§ WORK TO COMPLETE
Every line below that holds the string "informed" should be copied out.

[Collected data]

Start of Block

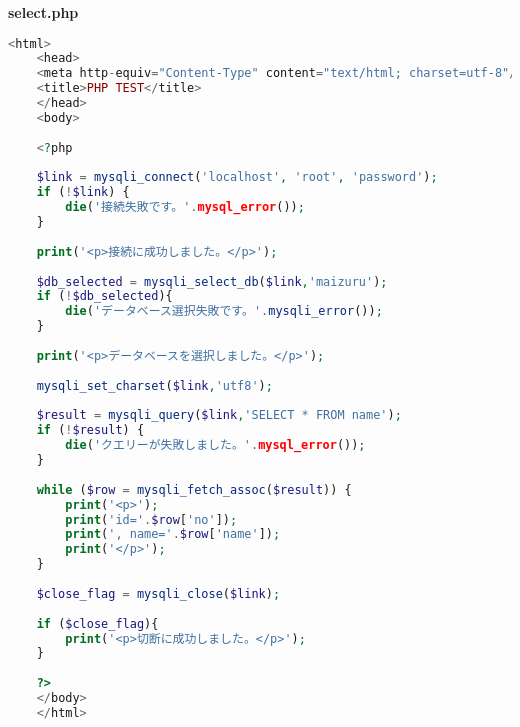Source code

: \textbf{select.php}
\begin{lstlisting}[language=php]
    <html>
    <head>
    <meta http-equiv="Content-Type" content="text/html; charset=utf-8"/>
    <title>PHP TEST</title>
    </head>
    <body>
    
    <?php
    
    $link = mysqli_connect('localhost', 'root', 'password');
    if (!$link) {
        die('接続失敗です。'.mysql_error());
    }
    
    print('<p>接続に成功しました。</p>');
    
    $db_selected = mysqli_select_db($link,'maizuru');
    if (!$db_selected){
        die('データベース選択失敗です。'.mysqli_error());
    }
    
    print('<p>データベースを選択しました。</p>');
    
    mysqli_set_charset($link,'utf8');
    
    $result = mysqli_query($link,'SELECT * FROM name');
    if (!$result) {
        die('クエリーが失敗しました。'.mysql_error());
    }
    
    while ($row = mysqli_fetch_assoc($result)) {
        print('<p>');
        print('id='.$row['no']);
        print(', name='.$row['name']);
        print('</p>');
    }
    
    $close_flag = mysqli_close($link);
    
    if ($close_flag){
        print('<p>切断に成功しました。</p>');
    }
    
    ?>
    </body>
    </html>
\end{lstlisting}

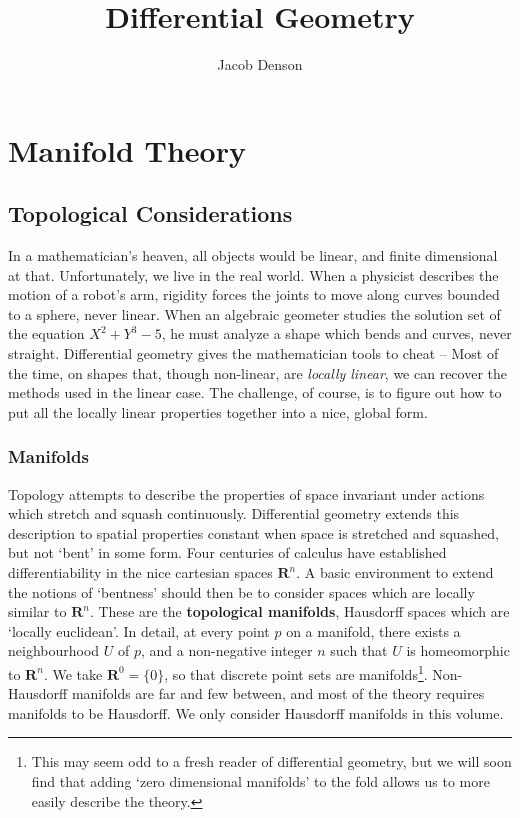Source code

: 

\title{Differential Geometry}
\author{Jacob Denson}



\maketitle
\tableofcontents
{}

\part{Manifold Theory}

\chapter{Topological Considerations}

In a mathematician's heaven, all objects would be linear, and finite dimensional at that. Unfortunately, we live in the real world. When a physicist describes the motion of a robot's arm, rigidity forces the joints to move along curves bounded to a sphere, never linear. When an algebraic geometer studies the solution set of the equation $X^2 + Y^3 - 5$, he must analyze a shape which bends and curves, never straight. Differential geometry gives the mathematician tools to cheat -- Most of the time, on shapes that, though non-linear, are {\it locally linear}, we can recover the methods used in the linear case. The challenge, of course, is to figure out how to put all the locally linear properties together into a nice, global form.

\section{Manifolds}

Topology attempts to describe the properties of space invariant under actions which stretch and squash continuously. Differential geometry extends this description to spatial properties constant when space is stretched and squashed, but not `bent' in some form. Four centuries of calculus have established differentiability in the nice cartesian spaces $\mathbf{R}^n$. A basic environment to extend the notions of `bentness' should then be to consider spaces which are locally similar to $\mathbf{R}^n$. These are the {\bf topological manifolds}, Hausdorff spaces which are `locally euclidean'. In detail, at every point $p$ on a manifold, there exists a neighbourhood $U$ of $p$, and a non-negative integer $n$ such that $U$ is homeomorphic to $\mathbf{R}^n$. We take $\mathbf{R}^0 = \{ 0 \}$, so that discrete point sets are manifolds\footnote{This may seem odd to a fresh reader of differential geometry, but we will soon find that adding `zero dimensional manifolds' to the fold allows us to more easily describe the theory.}. Non-Hausdorff manifolds are far and few between, and most of the theory requires manifolds to be Hausdorff. We only consider Hausdorff manifolds in this volume.


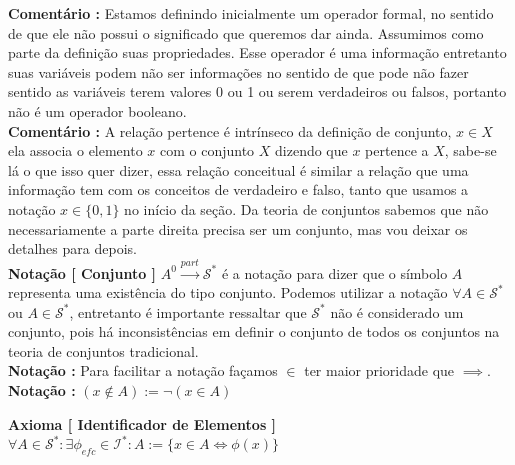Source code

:\documentclass[10pt,a4paper]{report}
\begin{document}
\textbf{Comentário :} Estamos definindo inicialmente um operador formal, no sentido de que ele não possui o significado que queremos dar ainda. Assumimos como parte da definição suas propriedades. Esse operador é uma informação entretanto suas variáveis podem não ser informações no sentido de que pode não fazer sentido as variáveis terem valores 0 ou 1 ou serem verdadeiros ou falsos, portanto não é um operador booleano.\\

\textbf{Comentário :} A relação pertence é intrínseco da definição de conjunto, $x \in X$ ela associa o elemento $x$ com o conjunto $X$ dizendo que $x$ pertence a $X$, sabe-se lá o que isso quer dizer, essa relação conceitual é similar a relação que uma informação tem com os conceitos de verdadeiro e falso, tanto que usamos a notação $x \in \{0,1\}$ no início da seção. Da teoria de conjuntos sabemos que não necessariamente a parte direita precisa ser um conjunto, mas vou deixar os detalhes para depois.\\

\textbf{Notação [ Conjunto ]} $ A^0 \overset{part}{\rightarrow} \mathcal{S}^* $ é a notação para dizer que o símbolo $A$ representa uma existência do tipo conjunto. Podemos utilizar a notação $ \forall A \in \mathcal{S}^* $ ou $A \in \mathcal{S}^*$, entretanto é importante ressaltar que $\mathcal{S}^*$ não é considerado um conjunto, pois há inconsistências em definir o conjunto de todos os conjuntos na teoria de conjuntos tradicional.\\

\textbf{Notação :} Para facilitar a notação façamos $\in$ ter maior prioridade que $\implies$.\\

\textbf{Notação :} $ (x \notin A) := \neg( x \in A) $

\hspace{\baselineskip}

\textbf{Axioma [ Identificador de Elementos ]} $ \forall A  \in \mathcal{S}^* : \exists \phi_{efc} \in \mathcal{I}^* : A:=\{ x \in A \iff \phi(x) \} $\\
\end{document}
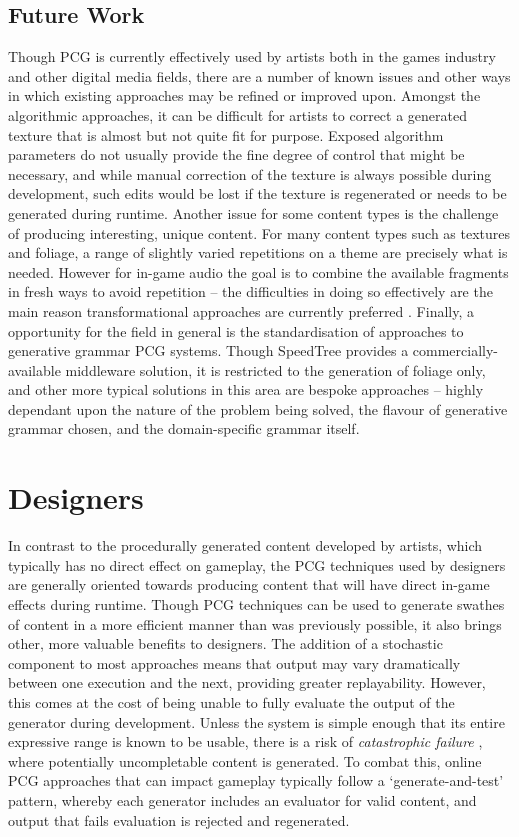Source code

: \documentclass{acm_proc_article-sp}
\begin{document}
\subsection{Future Work}
Though PCG is currently effectively used by artists both in the games industry and other digital media fields, there are a number of known issues and other ways in which existing approaches may be refined or improved upon. Amongst the algorithmic approaches, it can be difficult for artists to correct a generated texture that is almost but not quite fit for purpose. Exposed algorithm parameters do not usually provide the fine degree of control that might be necessary, and while manual correction of the texture is always possible during development, such edits would be lost if the texture is regenerated or needs to be generated during runtime.
Another issue for some content types is the challenge of producing interesting, unique content. For many content types such as textures and foliage, a range of slightly varied repetitions on a theme are precisely what is needed. However for in-game audio the goal is to combine the available fragments in fresh ways to avoid repetition -- the difficulties in doing so effectively are the main reason transformational approaches are currently preferred \cite{collins2009introduction}.
Finally, a opportunity for the field in general is the standardisation of approaches to generative grammar PCG systems. Though SpeedTree provides a commercially-available middleware solution, it is restricted to the generation of foliage only, and other more typical solutions in this area are bespoke approaches -- highly dependant upon the nature of the problem being solved, the flavour of generative grammar chosen, and the domain-specific grammar itself.



\section{Designers}
In contrast to the procedurally generated content developed by artists, which typically has no direct effect on gameplay, the PCG techniques used by designers are generally oriented towards producing content that will have direct in-game effects during runtime. Though PCG techniques can be used to generate swathes of content in a more efficient manner than was previously possible, it also brings other, more valuable benefits to designers. The addition of a stochastic component to most approaches means that output may vary dramatically between one execution and the next, providing greater replayability. However, this comes at the cost of being unable to fully evaluate the output of the generator during development. Unless the system is simple enough that its entire expressive range is known to be usable, there is a risk of \textit{catastrophic failure} \cite{togelius2011search}, where potentially uncompletable content is generated. To combat this, online PCG approaches that can impact gameplay typically follow a `generate-and-test' pattern, whereby each generator includes an evaluator for valid content, and output that fails evaluation is rejected and regenerated.
\end{document}
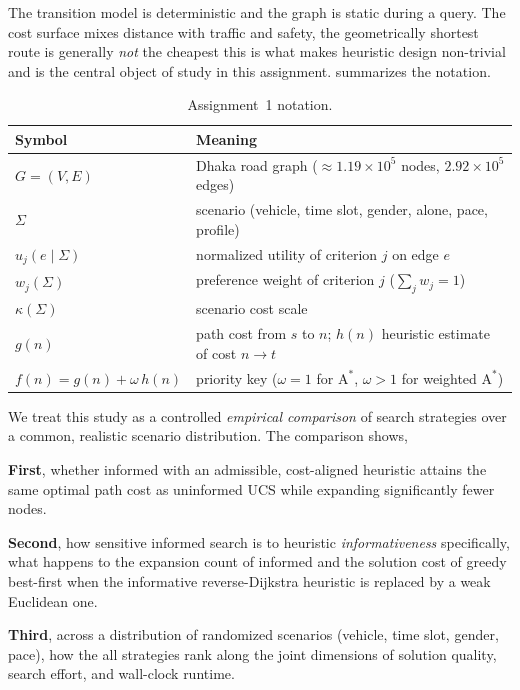 \documentclass{ai-lab-report}
\begin{document}
The transition model is deterministic and the graph is static during a query. 
The cost surface mixes distance with traffic and safety, the geometrically shortest route is generally \emph{not} the cheapest this is what makes heuristic design non-trivial and is the central object of study in this assignment.  summarizes the notation.

\begin{table}[H]
\centering
\small
\begin{tabularx}{\linewidth}{@{}lX@{}}
\toprule
Symbol & Meaning \\
\midrule
$G=(V,E)$ & Dhaka road graph ($\approx1.19\times10^{5}$ nodes, $2.92\times10^{5}$ edges) \\
$\Sigma$ & scenario (vehicle, time slot, gender, alone, pace, profile) \\
$u_j(e\mid\Sigma)$ & normalized utility of criterion $j$ on edge $e$ \\
$w_j(\Sigma)$ & preference weight of criterion $j$ ($\sum_j w_j=1$) \\
$\kappa(\Sigma)$ & scenario cost scale \\
$g(n)$ & path cost from $s$ to $n$; $h(n)$ heuristic estimate of cost $n\!\to\!t$ \\
$f(n)=g(n)+\omega\,h(n)$ & priority key ($\omega{=}1$ for $\text{A}^\ast$, $\omega{>}1$ for weighted $\text{A}^\ast$) \\
\bottomrule
\end{tabularx}
\caption{Assignment~1 notation.}
\label{tab:a1notation}
\end{table}

We treat this study as a controlled \emph{empirical comparison} of search strategies over a common, 
realistic scenario distribution. The comparison shows, 

\textbf{First}, whether informed with an admissible, cost-aligned heuristic attains the same optimal path cost as uninformed UCS while 
expanding significantly fewer nodes. 

\textbf{Second}, how sensitive informed search is to heuristic \emph{informativeness} specifically, 
what happens to the expansion count of informed and the solution cost of greedy best-first when the informative reverse-Dijkstra 
heuristic is replaced by a weak Euclidean one. 

\textbf{Third}, across a distribution of randomized scenarios (vehicle, time slot, gender, pace), how the all strategies rank
 along the joint dimensions of solution quality, search effort, and wall-clock runtime.
\end{document}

End of Block

§ RESPONSE AREA
\textbf{First}, whether informed with an admissible, cost-aligned heuristic attains the same optimal path cost as uninformed UCS while 
\textbf{Second}, how sensitive informed search is to heuristic \emph{informativeness} specifically, 
what happens to the expansion count of informed and the solution cost of greedy best-first when the informative reverse-Dijkstra 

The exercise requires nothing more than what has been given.